**PROBLEM REQUIREMENTS**
Would you repeat the entries below exactly and omit the pictures?

**ENTRIES SHOWN**

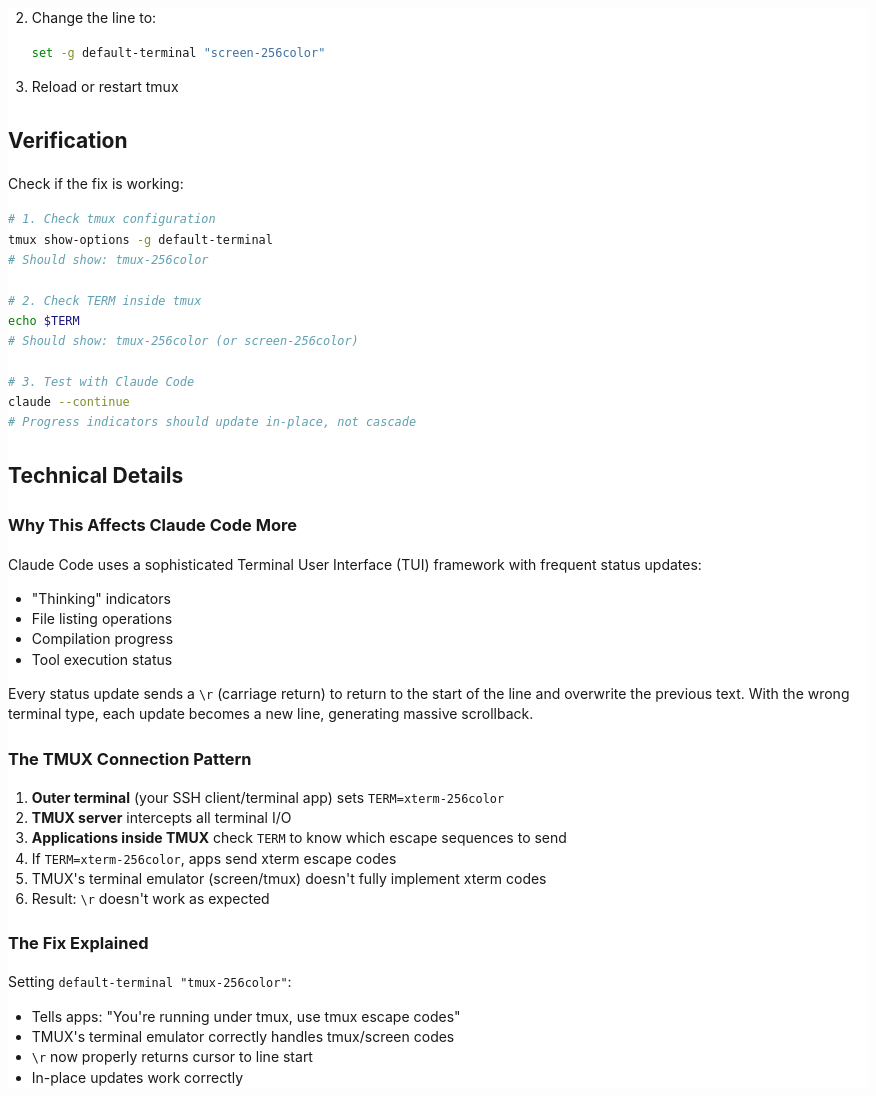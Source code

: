 2. Change the line to:
   ```bash
   set -g default-terminal "screen-256color"
   ```

3. Reload or restart tmux

## Verification

Check if the fix is working:

```bash
# 1. Check tmux configuration
tmux show-options -g default-terminal
# Should show: tmux-256color

# 2. Check TERM inside tmux
echo $TERM
# Should show: tmux-256color (or screen-256color)

# 3. Test with Claude Code
claude --continue
# Progress indicators should update in-place, not cascade
```

## Technical Details

### Why This Affects Claude Code More

Claude Code uses a sophisticated Terminal User Interface (TUI) framework with frequent status updates:
- "Thinking" indicators
- File listing operations
- Compilation progress
- Tool execution status

Every status update sends a `\r` (carriage return) to return to the start of the line and overwrite the previous text. With the wrong terminal type, each update becomes a new line, generating massive scrollback.

### The TMUX Connection Pattern

1. **Outer terminal** (your SSH client/terminal app) sets `TERM=xterm-256color`
2. **TMUX server** intercepts all terminal I/O
3. **Applications inside TMUX** check `TERM` to know which escape sequences to send
4. If `TERM=xterm-256color`, apps send xterm escape codes
5. TMUX's terminal emulator (screen/tmux) doesn't fully implement xterm codes
6. Result: `\r` doesn't work as expected

### The Fix Explained

Setting `default-terminal "tmux-256color"`:
- Tells apps: "You're running under tmux, use tmux escape codes"
- TMUX's terminal emulator correctly handles tmux/screen codes
- `\r` now properly returns cursor to line start
- In-place updates work correctly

**WRITTEN SOLUTION**
Source code

: 2. Change the line to:
   ```bash
   set -g default-terminal "screen-256color"
   ```

3. Reload or restart tmux

## Verification

Check if the fix is working:

```bash
# 1. Check tmux configuration
tmux show-options -g default-terminal
# Should show: tmux-256color

# 2. Check TERM inside tmux
echo $TERM
# Should show: tmux-256color (or screen-256color)

# 3. Test with Claude Code
claude --continue
# Progress indicators should update in-place, not cascade
```

## Technical Details

### Why This Affects Claude Code More

Claude Code uses a sophisticated Terminal User Interface (TUI) framework with frequent status updates:
- "Thinking" indicators
- File listing operations
- Compilation progress
- Tool execution status

Every status update sends a `\r` (carriage return) to return to the start of the line and overwrite the previous text. With the wrong terminal type, each update becomes a new line, generating massive scrollback.

### The TMUX Connection Pattern

1. **Outer terminal** (your SSH client/terminal app) sets `TERM=xterm-256color`
2. **TMUX server** intercepts all terminal I/O
3. **Applications inside TMUX** check `TERM` to know which escape sequences to send
4. If `TERM=xterm-256color`, apps send xterm escape codes
5. TMUX's terminal emulator (screen/tmux) doesn't fully implement xterm codes
6. Result: `\r` doesn't work as expected

### The Fix Explained

Setting `default-terminal "tmux-256color"`:
- Tells apps: "You're running under tmux, use tmux escape codes"
- TMUX's terminal emulator correctly handles tmux/screen codes
- `\r` now properly returns cursor to line start
- In-place updates work correctly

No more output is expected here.